Data is observed and then recorded. The Met office needs retraining on what observation means. Data is either acceptable for purpose or is discarded as useless. People who cite Met Office data in their studies should retract.
If unacceptable, it still needs to be retained, but with the appropriate annotation including why it is not acceptable.
“ris·i·ble
adjective
such as to provoke laughter.”
Been meaning to look it up, I can’t be the only one.
“Until recently, the Met Office showed weather averages including temperature for over 300 stations stretching back at least 30 years. The data identified individual stations and single location coordinates, but when 103 were found not to exist”
300-103 = 197
I wonder about the other 197.
A British version of AW needs to run a surface station project to survey them. I wonder how many have been visited since installation?

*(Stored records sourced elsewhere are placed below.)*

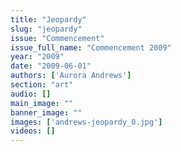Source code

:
 ```yaml
---
title: "Jeopardy"
slug: "jeopardy"
issue: "Commencement"
issue_full_name: "Commencement 2009"
year: "2009"
date: "2009-06-01"
authors: ['Aurora Andrews']
section: "art"
audio: []
main_image: ""
banner_image: ""
images: ['andrews-jeopardy_0.jpg']
videos: []
---
```


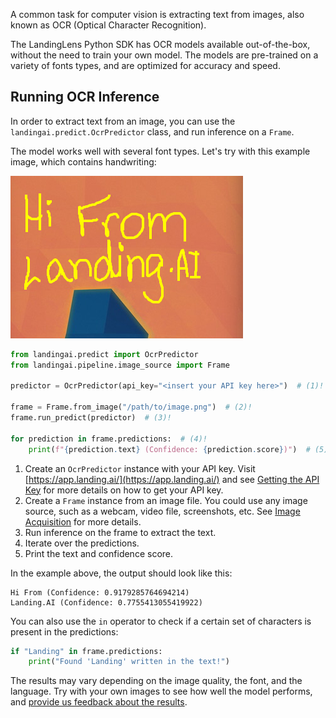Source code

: A common task for computer vision is extracting text from images, also known as OCR (Optical Character Recognition).

The LandingLens Python SDK has OCR models available out-of-the-box, without the need to train your own model. The models are pre-trained on a variety of fonts types, and are optimized for accuracy and speed.

## Running OCR Inference

In order to extract text from an image, you can use the `landingai.predict.OcrPredictor` class, and run inference on a `Frame`.

The model works well with several font types. Let's try with this example image, which contains handwriting:

![Handwritten note that reads "Hi From Landing.AI"](../images/handwriting-hello.png)

```python
from landingai.predict import OcrPredictor
from landingai.pipeline.image_source import Frame

predictor = OcrPredictor(api_key="<insert your API key here>")  # (1)!

frame = Frame.from_image("/path/to/image.png")  # (2)!
frame.run_predict(predictor)  # (3)!

for prediction in frame.predictions:  # (4)!
    print(f"{prediction.text} (Confidence: {prediction.score})")  # (5)!
```

1. Create an `OcrPredictor` instance with your API key. Visit [https://app.landing.ai/](https://app.landing.ai/) and see [Getting the API Key](../getting-started#getting-the-api-key) for more details on how to get your API key.
2. Create a `Frame` instance from an image file. You could use any image source, such as a webcam, video file, screenshots, etc. See [Image Acquisition](../image-acquisition/image-acquisition.md) for more details.
3. Run inference on the frame to extract the text.
4. Iterate over the predictions.
5. Print the text and confidence score.

In the example above, the output should look like this:

```text
Hi From (Confidence: 0.9179285764694214)
Landing.AI (Confidence: 0.7755413055419922)
```

You can also use the `in` operator to check if a certain set of characters is present in the predictions:

```python
if "Landing" in frame.predictions:
    print("Found 'Landing' written in the text!")
```

The results may vary depending on the image quality, the font, and the language. Try with your own images to see how well the model performs, and [provide us feedback about the results](https://github.com/landing-ai/landingai-python/issues/new).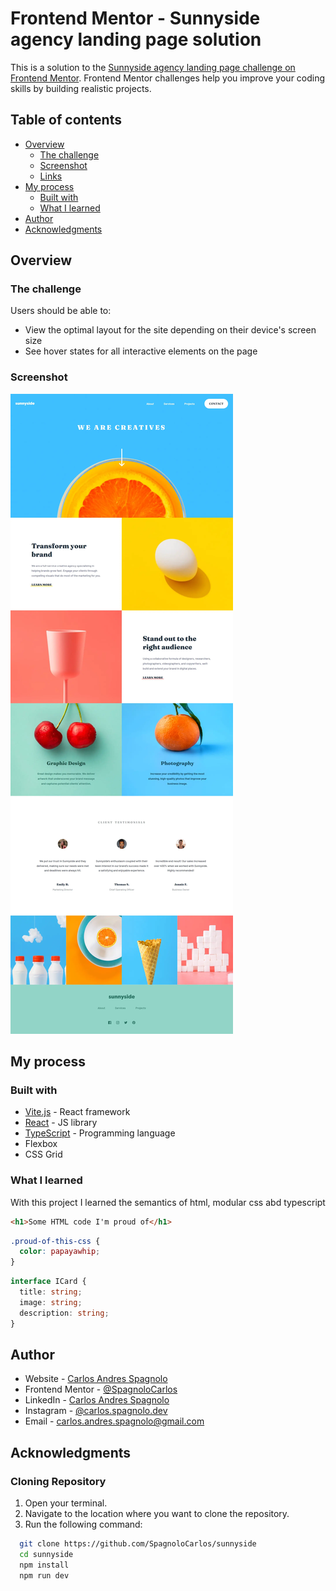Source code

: # Frontend Mentor - Sunnyside agency landing page solution

This is a solution to the [Sunnyside agency landing page challenge on Frontend Mentor](https://www.frontendmentor.io/challenges/sunnyside-agency-landing-page-7yVs3B6ef). Frontend Mentor challenges help you improve your coding skills by building realistic projects.

## Table of contents

- [Overview](#overview)
  - [The challenge](#the-challenge)
  - [Screenshot](#screenshot)
  - [Links](#links)
- [My process](#my-process)
  - [Built with](#built-with)
  - [What I learned](#what-i-learned)
- [Author](#author)
- [Acknowledgments](#acknowledgments)

## Overview

### The challenge

Users should be able to:

- View the optimal layout for the site depending on their device's screen size
- See hover states for all interactive elements on the page

### Screenshot

![](./public/screenshot.webp)

## My process

### Built with

- [Vite.js](https://vitejs.dev/) - React framework
- [React](https://reactjs.org/) - JS library
- [TypeScript](https://www.typescriptlang.org/) - Programming language
- Flexbox
- CSS Grid

### What I learned

With this project I learned the semantics of html, modular css abd typescript

```html
<h1>Some HTML code I'm proud of</h1>
```

```css
.proud-of-this-css {
  color: papayawhip;
}
```

```ts
interface ICard {
  title: string;
  image: string;
  description: string;
}
```

## Author

- Website - [Carlos Andres Spagnolo](https://spagnolo-carlos.netlify.app/)
- Frontend Mentor - [@SpagnoloCarlos](https://www.frontendmentor.io/profile/SpagnoloCarlos)
- LinkedIn - [Carlos Andres Spagnolo](https://www.linkedin.com/in/carlos-spagnolo-andres/)
- Instagram - [@carlos.spagnolo.dev](https://www.instagram.com/carlos.spagnolo.dev/)
- Email - [carlos.andres.spagnolo@gmail.com](mailto:your.email@gmail.com)

## Acknowledgments

### Cloning Repository

1. Open your terminal.
2. Navigate to the location where you want to clone the repository.
3. Run the following command:

```bash
  git clone https://github.com/SpagnoloCarlos/sunnyside
  cd sunnyside
  npm install
  npm run dev
```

We all know what the problem is with MET, it is their leadership. If I had the authority I would request the Met Office employees to list the people responsible for the shenanigans taking place there. If a sufficient number don’t respond I would fire 5% of the employees from the top on down. If there is no change I would fire the next 5% and so on.

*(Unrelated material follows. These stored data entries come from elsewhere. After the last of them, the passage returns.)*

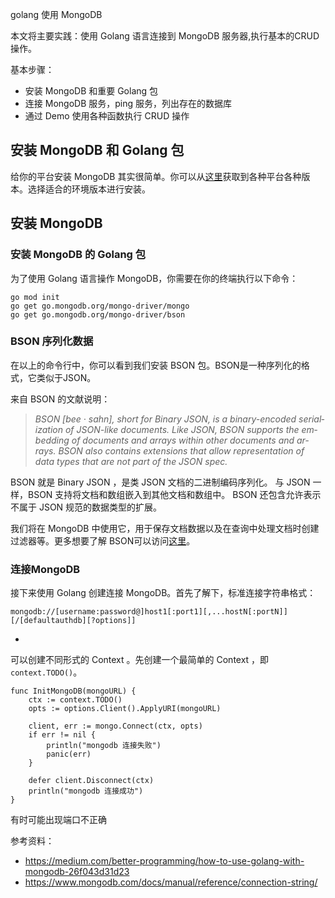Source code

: golang 使用 MongoDB

本文将主要实践：使用 Golang 语言连接到 MongoDB 服务器,执行基本的CRUD操作。

基本步骤：

- 安装 MongoDB 和重要 Golang 包
- 连接 MongoDB 服务，ping 服务，列出存在的数据库
- 通过 Demo 使用各种函数执行 CRUD 操作

## 安装 MongoDB 和 Golang 包

给你的平台安装 MongoDB 其实很简单。你可以从[这里](https://www.mongodb.com/try/download/shell)获取到各种平台各种版本。选择适合的环境版本进行安装。

## 安装 MongoDB 







### 安装 MongoDB 的 Golang 包

为了使用 Golang 语言操作 MongoDB，你需要在你的终端执行以下命令：

```
go mod init
go get go.mongodb.org/mongo-driver/mongo
go get go.mongodb.org/mongo-driver/bson
```

### BSON 序列化数据

在以上的命令行中，你可以看到我们安装 BSON 包。BSON是一种序列化的格式，它类似于JSON。

来自 BSON 的文献说明：

> *BSON [bee · sahn], short for Bin­ary JSON, is a bin­ary-en­coded seri­al­iz­a­tion of JSON-like doc­u­ments. Like JSON, BSON sup­ports the em­bed­ding of doc­u­ments and ar­rays with­in oth­er doc­u­ments and ar­rays. BSON also con­tains ex­ten­sions that al­low rep­res­ent­a­tion of data types that are not part of the JSON spec.*

BSON 就是 Binary JSON ，是类 JSON 文档的二进制编码序列化。 与 JSON 一样，BSON 支持将文档和数组嵌入到其他文档和数组中。 BSON 还包含允许表示不属于 JSON 规范的数据类型的扩展。

我们将在 MongoDB 中使用它，用于保存文档数据以及在查询中处理文档时创建过滤器等。更多想要了解 BSON可以访问[这里](https://bsonspec.org./)。

### 连接MongoDB

接下来使用 Golang 创建连接 MongoDB。首先了解下，标准连接字符串格式：

```
mongodb://[username:password@]host1[:port1][,...hostN[:portN]][/[defaultauthdb][?options]]
```

- 

可以创建不同形式的 Context 。先创建一个最简单的 Context ，即 `context.TODO()`。

```golang
func InitMongoDB(mongoURL) {
	ctx := context.TODO()
	opts := options.Client().ApplyURI(mongoURL)

	client, err := mongo.Connect(ctx, opts)
	if err != nil {
		println("mongodb 连接失败")
		panic(err)
	}

	defer client.Disconnect(ctx)
	println("mongodb 连接成功")
}

```

有时可能出现端口不正确













参考资料：

- https://medium.com/better-programming/how-to-use-golang-with-mongodb-26f043d31d23
- https://www.mongodb.com/docs/manual/reference/connection-string/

IIRC, Anthony Banton claims to be a former Met Office manager.
That would explain a lot of the Met Office’s problems.
Where are the references to text books and serious papers that allow conventional statistics about error and uncertainty to be used on made-up numbers?
Surely, stats can only be applied in commerce (as opposed to academic research) when based on properly measured actual observations. Are made up numbers illegal if not used properly? Geoff S
Anthony Banton endorsed the Met Office upthread, suggesting that weather stations affected by altered landscapes and sunlight angles somehow still provide high quality data.
One has to wonder what definition of “high quality” he is working with.
From Google AI:
That explanation is easily accessible. I just typed “what is a high quality measurement?” into Google search bar.
Those are the qualities of measurement that I was trained in during my engineering degree.
There are qualities of measurement that I used daily for 50 years and counting.
Most Met data is only useful for “climate” propaganda.
Built-in warming at a large proportion of Met weather sites.
They don’t want to discuss it because it might reveal the absolute fraud the MET office has been involved in!
DStayer,
What is holding you back? Before I retired, if we found prima facie evidence for fraud by anyone who seriously affected our operations, we would go straight to the best lawyers we could find.
Have you been threatened?
Are you not too sure of yourself?
You have to have a deal of self confidence, as in being called big head, to succeed this way.
Geoff S
Bit of reverse psychology should be used on the. Ask them what they would think of someone trying to sell them some product, claiming it to be thoroughly tested by several laboratories, but actually had one or 2 tests performed? Would they still buy the product knowing the tests claimed were a lie?
Like Chinese inverters?
I wish to officially protest nyolci.
Personal attacks.
Use of “denier” in almost every post and intended to encompass everyone who visits WUWT.
This is akin to racial profiling and it unacceptable.
Then there is use of cherry picking snippets that nyolci responds to ignoring the full comment.
This is apparently done so he/she can be amused by deflecting and detracting from a legitimate discussion.
For the rest of you, do not feed the trolls.
nyolci is not contributing anything worthwhile and is apparently only engaging to get a response for entertainment only.
nyolci makes Plato’s Sophists look like rank amateurs.
The sophistry is strong in this one.
Nick Stokes and Simon run nyolci close for mendacity and sophistry.